Both BMI and waist circumference-defined obesity in parents seems to be associated with the corresponding measures of overweight in offspring [18–21]. Most studies reporting these associations, however, have included younger children (age 2–15 years) [20, 22]) and have not addressed these relationships in older adolescent offspring. As mentioned, a greater increase in waist circumference than BMI has been observed over the last decades [3, 8] with apparent corresponding development in parents and offspring. Still we do not know if these associations are equal with regard to general (BMI) and central (waist circumference) adiposity. The aims of this investigation were therefore to determine to what degree parental BMI and waist circumference in full trios were associated with offspring’s corresponding measures in adolescent boys and girls, considering two time-points, 1995–97 and 2006–08. Based on previous literature, we hypothesized that maternal and paternal overweight and obesity affect offspring’s corresponding measures in a gender wise fashion, and that having two overweight parents compared to only one overweight parent will enlarge the effect size.
Materials and Methods
Study sample
The Health study of Nord-Trøndelag (The HUNT study) [23–25] is a large population-based health study conducted in the middle of Norway, covering 125 000 participants aged 13 years and above.
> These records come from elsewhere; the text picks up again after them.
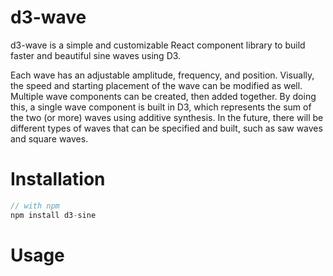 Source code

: # d3-wave

d3-wave is a simple and customizable React component library to build faster and beautiful sine waves using D3.

Each wave has an adjustable amplitude, frequency, and position. Visually, the speed and starting placement of the wave can be modified as well. Multiple wave components can be created, then added together. By doing this, a single wave component is built in D3, which represents the sum of the two (or more) waves using additive synthesis. In the future, there will be different types of waves that can be specified and built, such as saw waves and square waves.

# Installation

```js
// with npm
npm install d3-sine
```

# Usage

```js

```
It consists of three health surveys taken place in 1984–86 (HUNT1), 1995–97 (HUNT2 and Young-HUNT1) and 2006–08 (HUNT3 and Young-HUNT3). Data were collected in all 24 municipalities in the county, and the health examinations were performed by qualified health professional staff in temporarily located sites [23]. The Young-HUNT Study is the adolescent part (13–19 years) of the HUNT Study and was conducted in all the Junior High and High schools in the county. In the Young-HUNT1 survey, 8455 completed a questionnaire and a clinical examination (response rate 83%), while in the Young-HUNT3 survey 7716 participants completed both parts (response rate 74%) (Fig 1). In the adult part of the survey 65 237 individuals participated in 1995–97 (response rate 70%) and 50 807 individuals in 2006–08 (response rate 54%) (Fig 1)[23, 24]. In our study, data from the last two HUNT surveys (1995–97 and 2006–08) were included. We studied associations between parental—and offspring BMI and waist circumference respectively, using cross-sectional data from the two time points. Adolescents who had completed both the questionnaire and the clinical examination and additionally had parents who also had completed both questionnaires and clinical examinations in HUNT at the corresponding time points were included. Only full trios (mother, father and child) were included; yielding a response rate among all participating parents whose adolescent children also participated, of 64% and 56% in 1995–97 and 2006–08 respectively. Individuals without BMI or waist circumference measurements were excluded from the corresponding analyses. The final data sets consisted of 5253 BMI- (4721 family groups due to siblings) and 5193 waist circumference -based (4670 family groups) parent-offspring trios from 1995–97 (HUNT2) and 3139 BMI- (2833 family groups) and 3152 waist circumference-based (2842 family groups) parent-offspring trios from 2006–08 (HUNT3) (Fig 1).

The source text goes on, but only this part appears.